[Opening EXERCISE INPUTS section]
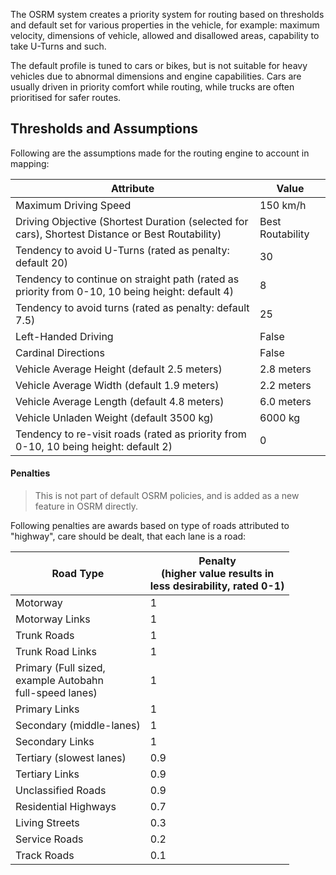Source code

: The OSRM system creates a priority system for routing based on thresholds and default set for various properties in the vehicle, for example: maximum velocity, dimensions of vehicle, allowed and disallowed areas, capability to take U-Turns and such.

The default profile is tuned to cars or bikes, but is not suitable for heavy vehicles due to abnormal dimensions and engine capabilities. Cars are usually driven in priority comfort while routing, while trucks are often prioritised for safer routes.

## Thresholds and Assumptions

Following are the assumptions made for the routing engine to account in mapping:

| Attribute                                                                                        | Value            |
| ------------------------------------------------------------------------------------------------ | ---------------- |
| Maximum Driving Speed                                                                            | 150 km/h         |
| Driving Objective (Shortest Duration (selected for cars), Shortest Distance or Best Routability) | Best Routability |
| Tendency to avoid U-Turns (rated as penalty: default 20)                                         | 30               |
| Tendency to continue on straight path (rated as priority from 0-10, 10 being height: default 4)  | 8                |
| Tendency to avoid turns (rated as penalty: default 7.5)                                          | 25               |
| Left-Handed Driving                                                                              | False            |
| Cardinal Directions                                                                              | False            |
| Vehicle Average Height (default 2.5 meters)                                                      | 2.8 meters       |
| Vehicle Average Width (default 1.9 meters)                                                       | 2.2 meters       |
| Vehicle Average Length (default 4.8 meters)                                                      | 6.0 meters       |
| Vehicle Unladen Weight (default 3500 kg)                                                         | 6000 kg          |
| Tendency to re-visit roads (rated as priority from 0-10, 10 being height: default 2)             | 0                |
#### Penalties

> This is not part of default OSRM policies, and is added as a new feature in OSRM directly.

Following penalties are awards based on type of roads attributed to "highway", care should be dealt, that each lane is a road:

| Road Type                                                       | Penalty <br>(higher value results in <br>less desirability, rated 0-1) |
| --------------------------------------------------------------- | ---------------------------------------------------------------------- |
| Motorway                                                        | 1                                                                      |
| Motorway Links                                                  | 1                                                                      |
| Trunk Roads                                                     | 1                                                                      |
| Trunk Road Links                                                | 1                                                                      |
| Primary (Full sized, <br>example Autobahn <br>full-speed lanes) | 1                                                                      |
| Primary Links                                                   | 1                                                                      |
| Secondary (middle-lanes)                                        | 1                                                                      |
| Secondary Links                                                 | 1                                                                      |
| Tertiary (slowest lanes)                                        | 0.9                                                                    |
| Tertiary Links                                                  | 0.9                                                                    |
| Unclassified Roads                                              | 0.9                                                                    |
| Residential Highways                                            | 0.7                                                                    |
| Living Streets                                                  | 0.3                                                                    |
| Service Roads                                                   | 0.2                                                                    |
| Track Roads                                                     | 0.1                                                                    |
[Closing EXERCISE INPUTS section]
[Opening EXERCISE INPUTS section]
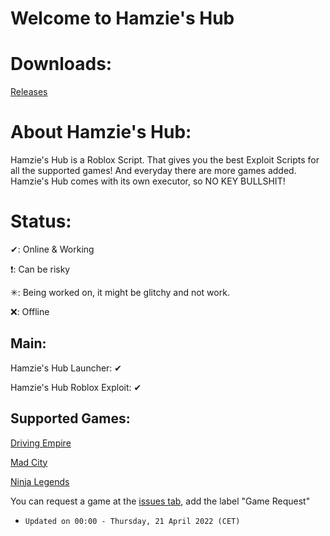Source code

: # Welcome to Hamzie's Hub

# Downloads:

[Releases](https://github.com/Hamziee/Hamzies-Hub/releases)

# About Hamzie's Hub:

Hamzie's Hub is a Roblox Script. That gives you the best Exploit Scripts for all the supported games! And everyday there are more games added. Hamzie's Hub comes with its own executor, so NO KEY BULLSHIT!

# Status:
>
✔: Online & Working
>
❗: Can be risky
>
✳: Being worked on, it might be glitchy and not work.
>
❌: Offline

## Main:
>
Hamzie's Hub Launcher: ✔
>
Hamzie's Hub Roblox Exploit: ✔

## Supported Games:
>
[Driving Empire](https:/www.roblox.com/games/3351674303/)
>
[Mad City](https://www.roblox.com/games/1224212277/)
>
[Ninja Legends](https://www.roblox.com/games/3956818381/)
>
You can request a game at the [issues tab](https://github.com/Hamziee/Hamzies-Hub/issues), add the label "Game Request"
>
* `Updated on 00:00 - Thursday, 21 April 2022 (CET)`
[Closing EXERCISE INPUTS section]
### TASK TO COMPLETE:
From the data above, show each line that contains "Secondary".

### ANSWER TO THIS PROBLEM:
| Secondary (middle-lanes)                                        | 1                                                                      |
| Secondary Links                                                 | 1                                                                      |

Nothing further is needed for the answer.